All this advice on how to get rich makes one wonder if it isn't more lucrative to write these books than to follow the advice in them. Why, otherwise, go to the hard work of producing 300 pages of prose about stocks, bonds, commodities, futures, real estate, precious metals, options, mutual funds , tax shelters? But probably that is being overly skeptical, since undoubtedly pride, prestige, and satisfaction enter into the motivation of authors in this area.
The books themselves vary greatly in quality and coverage. The best buy of the books in this grouping and certainly the best for the serious new student of investments is C. Colburn Hardy's "Guide to Your Investments." Mr. Hardy has a solid, common- sense attitude. This is no get-rich-quick book advocating high-risk, speculative investments that can also lose buckets of money.

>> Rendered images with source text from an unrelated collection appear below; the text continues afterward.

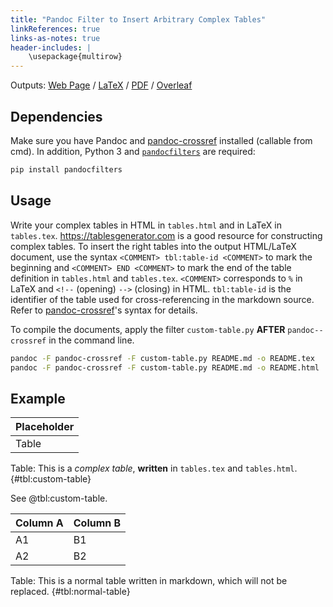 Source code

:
 ```yaml
---
title: "Pandoc Filter to Insert Arbitrary Complex Tables"
linkReferences: true
links-as-notes: true
header-includes: |
    \usepackage{multirow}
---
```


Outputs: 
[Web Page](https://yongfu.name/pandoc-filter/) /
[LaTeX](https://yongfu.name/pandoc-filter/README.tex) /
[PDF](https://yongfu.name/pandoc-filter/README.pdf) /
[Overleaf](https://www.overleaf.com/docs?snip_uri=https://yongfu.name/pandoc-filter/README.tex&engine=xelatex)


## Dependencies

Make sure you have Pandoc and [pandoc-crossref][crossref] installed (callable from cmd). 
In addition, Python 3 and [`pandocfilters`](https://github.com/jgm/pandocfilters) are required:

```bash
pip install pandocfilters
```

[crossref]: https://github.com/lierdakil/pandoc-crossref


## Usage

Write your complex tables in HTML in `tables.html` and in LaTeX in `tables.tex`.
<https://tablesgenerator.com> is a good resource for constructing complex tables.
To insert the right tables into the output HTML/LaTeX document, 
use the syntax `<COMMENT> tbl:table-id <COMMENT>` to mark the beginning and
`<COMMENT> END <COMMENT>` to mark the end of the table definition in `tables.html` and `tables.tex`.
`<COMMENT>` corresponds to `%` in LaTeX and `<!--` (opening) `-->` (closing) in HTML. 
`tbl:table-id` is the identifier of the table used for cross-referencing in the markdown source. 
Refer to [pandoc-crossref][crossref]'s syntax for details.

To compile the documents, apply the filter `custom-table.py` **AFTER** `pandoc--crossref` in the command line.

```bash
pandoc -F pandoc-crossref -F custom-table.py README.md -o README.tex
pandoc -F pandoc-crossref -F custom-table.py README.md -o README.html
```


## Example

| Placeholder |
|-------------|
| Table       |

Table: This is a _complex table_, **written** in `tables.tex` and `tables.html`. {#tbl:custom-table}

See @tbl:custom-table.


Column A | Column B
---------|---------
A1       | B1
A2       | B2

Table: This is a normal table written in markdown, which will not be replaced. {#tbl:normal-table}

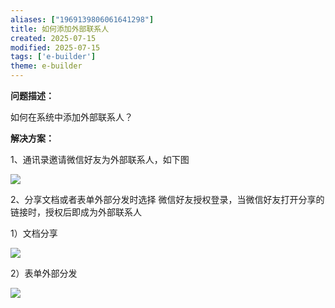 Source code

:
 ```yaml
---
aliases: ["1969139806061641298"]
title: 如何添加外部联系人
created: 2025-07-15
modified: 2025-07-15
tags: ['e-builder']
theme: e-builder
---
```


**问题描述：**

如何在系统中添加外部联系人？

**解决方案：**

1、通讯录邀请微信好友为外部联系人，如下图

![](6eaa269439c992f6f08c524175565507.jpg)

2、分享文档或者表单外部分发时选择 微信好友授权登录，当微信好友打开分享的链接时，授权后即成为外部联系人

1）文档分享

![](685e75454fd5a2557d779658b6e8c1b1.jpg)

2）表单外部分发

![](c5957a2514e37a3450ff3a0ebcef8bdb.jpg) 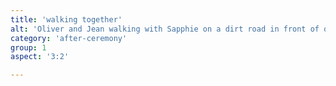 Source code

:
 ```yaml
---
title: 'walking together'
alt: 'Oliver and Jean walking with Sapphie on a dirt road in front of orange maple leaves, with mountains and farm in the background'
category: 'after-ceremony'
group: 1
aspect: '3:2'

---
```

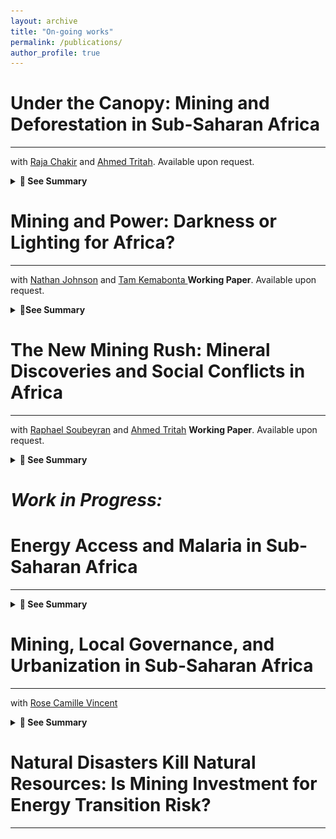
 ```yaml
---
layout: archive
title: "On-going works"
permalink: /publications/
author_profile: true
---
```



# Under the Canopy: Mining and Deforestation in Sub-Saharan Africa
------
with [Raja Chakir](https://sites.google.com/site/rajachakir/home) and [Ahmed Tritah](https://sites.google.com/site/ahmtritah/). Available upon request. 

<details>
<summary><strong>📄 See Summary</strong></summary>

**Abstract**: 
This study examines the impact of mining on deforestation in Sub-Saharan Africa (2001–2018). Using geospatial data on 14 minerals and a Two-Way Fixed Effects Difference-in-Differences (TWFE-DID) approach, we find that mining significantly increases deforestation, with indirect effects exceeding direct ones and extending up to 80 km from mining sites. Causal mediation analysis identifies key mechanisms, including agriculture, urbanization, infrastructure, and conflict. Results remain robust to global mineral price fluctuations and vary by mine size, mineral type, and ownership structure. Our findings highlight the broad environmental footprint of mining and the need for sustainable policies.

Figure: Deforestation rate before/after mining discovered at cell and buffer zone levels <br/><img src='/images/RESULTdeforstation.jpg'>

</details>

# Mining and Power: Darkness or Lighting for Africa? 
------
with [Nathan Johnson](https://search.asu.edu/profile/2183493) and [Tam Kemabonta ](https://scholar.google.com/citations?user=hrZlpwUAAAAJ&hl=en)
**Working Paper**. Available upon request.

<details>
<summary><strong>📄See Summary</strong></summary>

**Abstract**

This study investigates the effect of mining activities involving 32 minerals on energy access (created using population and night lights at 1x1 km of resolution) in sub-Saharan Africa (SSA) from 2000 to 2022. Using georeferenced data in cells of 0.5°×0.5°, we compare energy access in areas with active mines to those with inactive mines, which are defined as sites that were discovered but were never active, serving as our control group. Our results indicate no evidence of active mines on energy access when using inactive mines for comparison. However, when all areas (without mines) are considered as the control group, the impact of mining activities appears significant and positive. Our findings show that regions mining energy-intensive minerals like uranium and cobalt have the lowest energy access. In contrast, those mining less intensive minerals such as gold have higher access rates. Interestingly, cells with Giant and SuperGiant mine sizes have relatively low energy access for local communities. We also investigate how mining affects electricity access using DHS data. Additionally, mining areas exhibit enclave characteristics, with positive spillover effects on nearby regions. Energy access is notably greater in mining locations near generators, power plants, large cities, ports, and key agricultural areas. Our results remain robust when considering the impact of mineral prices on energy access.

Map: Discovery Mining (2001-2009) and Population Access of Energy (2000 and 2010) <br/><img src='/images/mining_electricty_ASS.png'>
 
Map: Energy Access from generator locations in SSA <br/><img src='/images/DISTANCE_generator_energy_access_ssa.png'>

</details>

# The New Mining Rush: Mineral Discoveries and Social Conflicts in Africa
------
with [Raphael Soubeyran](https://sites.google.com/site/soubeyranhomepage/) and [Ahmed Tritah](https://sites.google.com/site/ahmtritah/)
**Working Paper**. Available upon request.

<details>
<summary><strong>📄 See Summary</strong></summary>

**Abstract**

The global energy transition is crucial but presents social and political challenges, particularly in mineral-rich African countries. This study uses high-resolution data to explore the relationship between mining discoveries and conflict from 1997 to 2022. Using high-resolution remote sensing data combined with a dynamic panel and event-study approach, our findings indicate that conflict increases during exploration, primarily due to protests and riots over gold minerals. This escalation peaks during the Pre-Feasibility and Feasibility stages before continuing to rise after production starts. Conflict patterns vary by mine size, mineral type, and ownership. Mechanism analysis highlights local economic development (local economic activity, electricity access, urbanization, and migration) and environmental degradation (deforestation rate) induced by mining, amplifying the risk of conflict and emphasizing the need for local engagement. Results are consistent across varying specifications, including using mineral prices as a treatment variable and adopting a Synthetic Control Differences-in-Differences design.

Map: Number of conflict events in Africa 1997-2021 <br/><img src='/images/Map_number of ACLED events.png'>

</details>
 
# *Work in Progress:*
# Energy Access and Malaria in Sub-Saharan Africa
------

<details>
<summary><strong>📄 See Summary</strong></summary>

**Abstract**

Access to electricity poses a significant challenge, particularly in rural areas of Sub-Saharan Africa. This lack of access does not mitigate the morbidity and mortality associated with malaria. This study investigates the causal relationship between electricity access and the incidence of malaria in 25 Sub-Saharan countries, utilizing various sources of georeferenced data (DHS, Afrobarometer, Malaria Atlas, population, and night light) with different spatial levels (5km, DHS cluster, and child under 5 years). The findings indicate that people living in electrified areas are less likely to contract malaria. This study underscores the importance of electrification in Africa as a critical component in the fight against malaria, as it contributes to improving household income levels, improving access to preventive information, and improving overall living conditions.

Map: Malaria and Electricity Access at DHS cluster levels in SSA 2000-2013 <br/><img src='/images/Malaria_Electricity.png'>
 
Map: Impact of Electricity Access on Malaria Incidence Rate Among Children Under 5 Years Old <br/><img src='/images/fig_DHS_child5years.png'>

</details>

# Mining, Local Governance, and Urbanization in Sub-Saharan Africa
------
with [Rose Camille Vincent](https://rosecamillevincent.com/)

<details>
<summary><strong>📄 See Summary</strong></summary>

Map: Number of mines with size and type of minerals in Africa 1950-2019 <br/><img src='/images/Map_Mineral_Size_AFRICA_ok.PNG'>

</details>

# Natural Disasters Kill Natural Resources: Is Mining Investment for Energy Transition Risk?
------
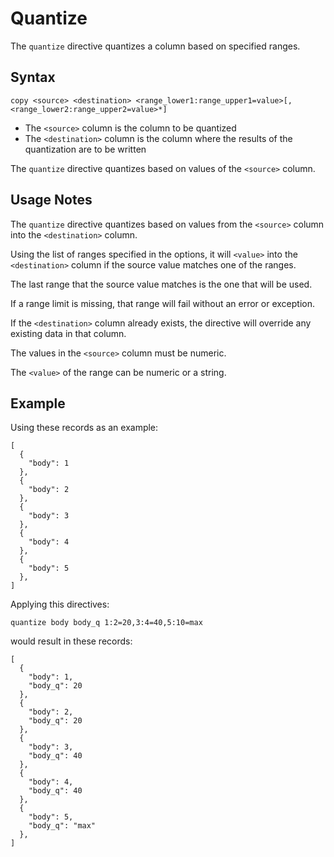 # Quantize

The `quantize` directive quantizes a column based on specified ranges.


## Syntax
```
copy <source> <destination> <range_lower1:range_upper1=value>[,<range_lower2:range_upper2=value>*]
```

* The `<source>` column is the column to be quantized
* The `<destination>` column is the column where the results of the quantization are to be written

The `quantize` directive quantizes based on values of the `<source>` column.


## Usage Notes

The `quantize` directive quantizes based on values from the `<source>` column into the
`<destination>` column.

Using the list of ranges specified in the options, it will `<value>` into the
`<destination>` column if the source value matches one of the ranges.

The last range that the source value matches is the one that will be used.

If a range limit is missing, that range will fail without an error or exception.

If the `<destination>` column already exists, the directive will override any existing
data in that column.

The values in the `<source>` column must be numeric.

The `<value>` of the range can be numeric or a string.


## Example

Using these records as an example:
```
[
  {
    "body": 1
  },
  {
    "body": 2
  },
  {
    "body": 3
  },
  {
    "body": 4
  },
  {
    "body": 5
  },
]
```

Applying this directives:
```
quantize body body_q 1:2=20,3:4=40,5:10=max
```

would result in these records:
```
[
  {
    "body": 1,
    "body_q": 20
  },
  {
    "body": 2,
    "body_q": 20
  },
  {
    "body": 3,
    "body_q": 40
  },
  {
    "body": 4,
    "body_q": 40
  },
  {
    "body": 5,
    "body_q": "max"
  },
]
```
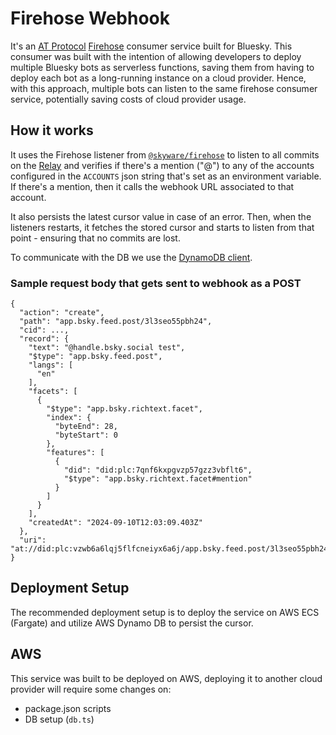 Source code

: # Firehose Webhook
It's an [AT Protocol](https://atproto.com/) [Firehose](https://docs.bsky.app/docs/advanced-guides/firehose) consumer service built for Bluesky.
This consumer was built with the intention of allowing developers to deploy multiple Bluesky bots as serverless functions, saving them from having to deploy each bot as a long-running instance on a cloud provider. Hence, with this approach, multiple bots can listen to the same firehose consumer service, potentially saving costs of cloud provider usage. 

## How it works
It uses the Firehose listener from [`@skyware/firehose`](https://github.com/skyware-js/firehose) to listen to all commits on the [Relay](https://github.com/skyware-js/firehose) and verifies if there's a mention ("@") to any of the accounts configured in the `ACCOUNTS` json string that's set as an environment variable. If there's a mention, then it calls the webhook URL associated to that account.

It also persists the latest cursor value in case of an error. Then, when the listeners restarts, it fetches the stored cursor and starts to listen from that point - ensuring that no commits are lost.

To communicate with the DB we use the [DynamoDB client](https://www.npmjs.com/package/@aws-sdk/client-dynamodb).

### Sample request body that gets sent to webhook as a POST
```
{
  "action": "create",
  "path": "app.bsky.feed.post/3l3seo55pbh24",
  "cid": ...,
  "record": {
    "text": "@handle.bsky.social test",
    "$type": "app.bsky.feed.post",
    "langs": [
      "en"
    ],
    "facets": [
      {
        "$type": "app.bsky.richtext.facet",
        "index": {
          "byteEnd": 28,
          "byteStart": 0
        },
        "features": [
          {
            "did": "did:plc:7qnf6kxpgvzp57gzz3vbflt6",
            "$type": "app.bsky.richtext.facet#mention"
          }
        ]
      }
    ],
    "createdAt": "2024-09-10T12:03:09.403Z"
  },
  "uri": "at://did:plc:vzwb6a6lqj5flfcneiyx6a6j/app.bsky.feed.post/3l3seo55pbh24"
}
```

## Deployment Setup
The recommended deployment setup is to deploy the service on AWS ECS (Fargate) and utilize AWS Dynamo DB to persist the cursor.

## AWS
This service was built to be deployed on AWS, deploying it to another cloud provider will require some changes on:
- package.json scripts
- DB setup (`db.ts`)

In fact, the book is so comprehensive in its consideration of investment theories, possibilities, and facts that the new would-be investor many find his head spinning. Hardy does not offer a specific buy-this, buy-that formula. Rather, he gives good advice on the mechanics of investment in various markets and on how to acquire the detailed knowledge needed for wise investment. The book does include sample portfolios for purposes of illustration, not recommendation. In general, the book's careful, research-heavy approach may be safer for the wallet than some blind investment formulas.
Hardy has behind his book one of the nation's most sophisticated and largest market research and information-gathering organizations -- Dun & Bradstreet. I suppose it would be tough for such an organization to be completely negative on the stock market, since that market is so important to the firm's advisory business. Nonetheless, it is interesting that Hardy is so optimistic about standard investments in contrast with so many of today's popular doomsayers.
"More than at any time in modern memory," he writes, "investors should be of good cheer. For the 1980s, they have rewarding choices with securities: (1) sure, high yields of 12 percent for 20 years or more from well- rated bonds; (2) equally certain, and even higher, total returns -- interest plus appreciation to par at maturity -- from discount bonds; (3) potential profits, from modest dividends and substantial capital gains, of at least 14 percent from quality common stocks."
A less optimistic view of securities investment is offered in "How to Beat the Financial Squeeze" by William G. Flanagan. "Sooner or later -- if you haven't already -- you are going to get burned on Wall Street, even if you are not a very affluent cat," this columnist for the Wall Street Journal writes here. "With the number of lean and hungry salesmen for brokerage houses out beating the bushes, it's a good bet one will eventually get to you . . . judging by past history, it is more than likely that you will lose money."
Though that last assertion may be true on average for the stock market for several years in the 1970s, Colburn Hardy's book cites statistics that indicate it is not valid for much of the market's earlier history. And the market has done well in the last year or so.
In any case, the quote gives the flavor of Flanagan's approach; it is journalistic, full of slang, chatty, anecdotal, hard-nosed, perhaps a little smart-alecky. The book is wonderfully readable but has a grab-bag approach which jumps from topic to topic, as if compiled from expanded or reworked newspaper columns. Flanagan looks -- usually with good sense -- at debt and savings, securities, gold, house- buying, pension tax shelters, life insurance, a few frauds, and so on. He also presents a rather sympathetic look at gambling , offering some advice on this too.
Carl E. Andersen's "Seer or Sucker" is not so much a how-to book as one on investment philosophy. Andersen writes from over 30 years experience in the investment business, most recently with a large Boston mutual fund. The result is some excellent advice on how to avoid the perils of sharp investment practices and on how to beat today's high inflation rate.
His advice will prompt many readers to rethink carefully how they handle their money. For instance, he urges dumping cash- value life insurance for term insurance. He has excellent warnings about borrowing against the equity in your house for investment, purchasing fad stocks, or incautiously sinking money into collectibles. He has good tips on choosing mutual funds and investment advisers. And he provides a simple, brief explanation of "capital market theory."
Dr. Ira U. Cobleigh, author of "The Hidden Stock Market," seems to turn out investment books like a stuck Xerox machine. This is apparently his 19th book since 1951. In company with Bruce K. Dorfman, he wrote a somewhat better book in 1979 for Macmillan Publishing Company, "The Dowbeaters: How to Buy Stocks That Go Up" (New York. $8.95).
Both of these books are examples of the get-rich-quick variety of investment advice, which may be dangerous to your financial health. However, in "The Hidden Stock Market" Dr. Cobleigh does point to the fact that the stock of some of the small companies out there may rise rapidly for speculative as well as sound reasons. And he makes some suggestions about how to find these companies.
But without adequate research on the part of the reader into these relatively unknown firms, investment in their stocks can be a high-risk activity -- strictly not for widows and orphans. Even cheap stocks can plunge in value.
The Cobleigh books are not for the unsophisticated investor -- and perhaps not even for the investor who knows his way around.